[Task description]
In the answer, give the entries below exactly, from the first line through the line with "Let's draw some", with every picture omitted.

[Extracted entries]
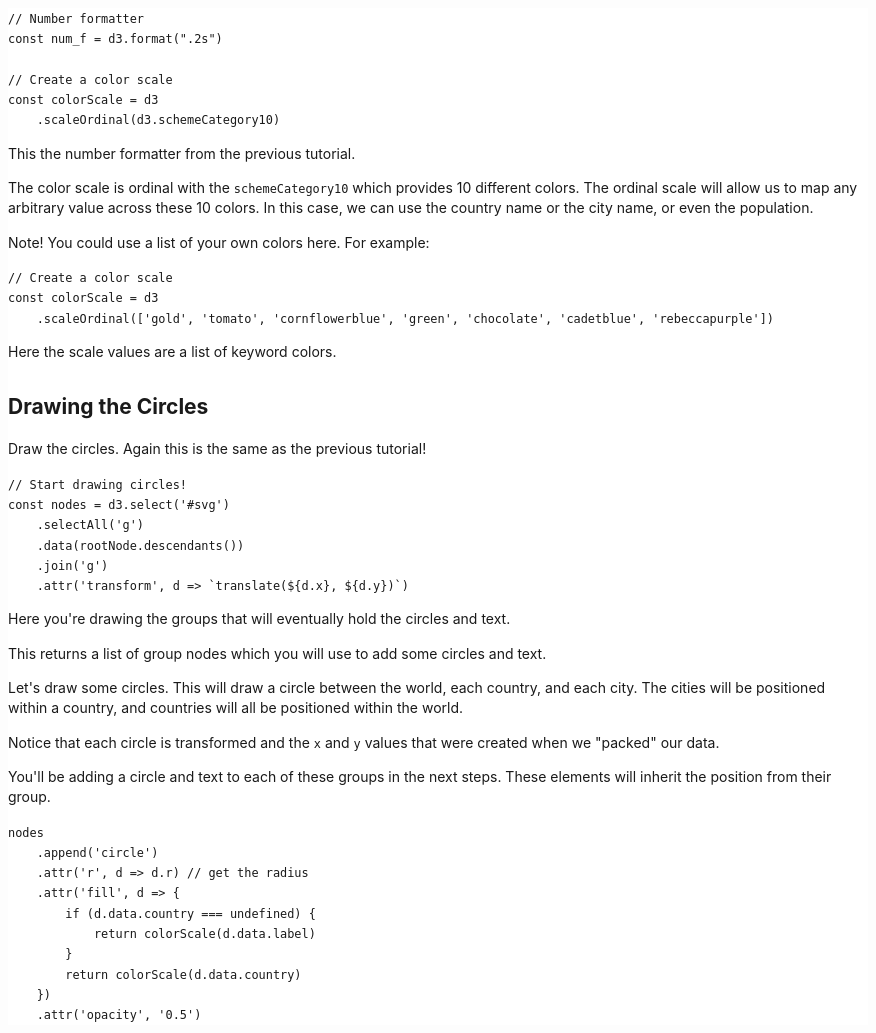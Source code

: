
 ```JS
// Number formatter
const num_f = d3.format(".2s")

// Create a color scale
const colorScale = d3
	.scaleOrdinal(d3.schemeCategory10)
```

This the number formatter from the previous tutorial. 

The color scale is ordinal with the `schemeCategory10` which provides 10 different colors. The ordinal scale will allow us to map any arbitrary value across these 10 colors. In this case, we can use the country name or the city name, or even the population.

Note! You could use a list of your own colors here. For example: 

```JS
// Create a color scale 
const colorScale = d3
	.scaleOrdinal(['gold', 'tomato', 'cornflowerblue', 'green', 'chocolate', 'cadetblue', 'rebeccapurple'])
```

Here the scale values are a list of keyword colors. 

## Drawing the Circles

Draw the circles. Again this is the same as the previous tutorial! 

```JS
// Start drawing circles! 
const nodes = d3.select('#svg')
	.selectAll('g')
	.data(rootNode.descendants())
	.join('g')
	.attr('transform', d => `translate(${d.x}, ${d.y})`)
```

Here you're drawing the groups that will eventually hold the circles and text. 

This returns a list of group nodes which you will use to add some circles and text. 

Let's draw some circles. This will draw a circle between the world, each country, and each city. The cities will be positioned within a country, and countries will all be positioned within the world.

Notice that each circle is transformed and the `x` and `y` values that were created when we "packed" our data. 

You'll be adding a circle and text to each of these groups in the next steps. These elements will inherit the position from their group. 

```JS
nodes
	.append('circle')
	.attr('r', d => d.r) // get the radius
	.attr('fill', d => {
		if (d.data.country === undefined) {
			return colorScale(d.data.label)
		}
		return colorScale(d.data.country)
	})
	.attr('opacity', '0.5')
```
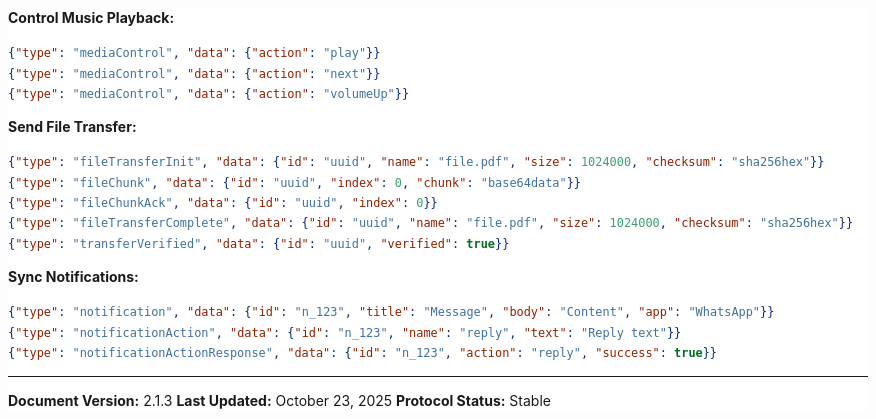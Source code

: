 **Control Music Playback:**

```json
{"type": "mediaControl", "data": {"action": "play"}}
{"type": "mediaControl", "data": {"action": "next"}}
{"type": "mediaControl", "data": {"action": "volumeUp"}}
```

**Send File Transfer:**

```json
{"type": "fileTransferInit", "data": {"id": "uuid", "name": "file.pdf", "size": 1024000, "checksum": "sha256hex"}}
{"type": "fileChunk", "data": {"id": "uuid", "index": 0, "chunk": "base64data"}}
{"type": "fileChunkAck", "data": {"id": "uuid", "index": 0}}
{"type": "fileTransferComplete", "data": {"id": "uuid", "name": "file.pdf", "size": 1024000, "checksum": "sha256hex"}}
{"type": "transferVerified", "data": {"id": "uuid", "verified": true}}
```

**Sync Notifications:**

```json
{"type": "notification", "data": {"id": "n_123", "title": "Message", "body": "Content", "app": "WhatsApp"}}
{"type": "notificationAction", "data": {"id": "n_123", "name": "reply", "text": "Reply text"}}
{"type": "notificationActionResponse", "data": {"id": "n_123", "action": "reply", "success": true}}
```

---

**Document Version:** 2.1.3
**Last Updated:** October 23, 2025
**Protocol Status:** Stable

[Exercise result]
Source code

:
 ```JS
// Number formatter
const num_f = d3.format(".2s")

// Create a color scale
const colorScale = d3
	.scaleOrdinal(d3.schemeCategory10)
```

This the number formatter from the previous tutorial. 

The color scale is ordinal with the `schemeCategory10` which provides 10 different colors. The ordinal scale will allow us to map any arbitrary value across these 10 colors. In this case, we can use the country name or the city name, or even the population.

Note! You could use a list of your own colors here. For example: 

```JS
// Create a color scale 
const colorScale = d3
	.scaleOrdinal(['gold', 'tomato', 'cornflowerblue', 'green', 'chocolate', 'cadetblue', 'rebeccapurple'])
```

Here the scale values are a list of keyword colors. 

## Drawing the Circles

Draw the circles. Again this is the same as the previous tutorial! 

```JS
// Start drawing circles! 
const nodes = d3.select('#svg')
	.selectAll('g')
	.data(rootNode.descendants())
	.join('g')
	.attr('transform', d => `translate(${d.x}, ${d.y})`)
```

Here you're drawing the groups that will eventually hold the circles and text. 

This returns a list of group nodes which you will use to add some circles and text. 

Let's draw some circles. This will draw a circle between the world, each country, and each city. The cities will be positioned within a country, and countries will all be positioned within the world.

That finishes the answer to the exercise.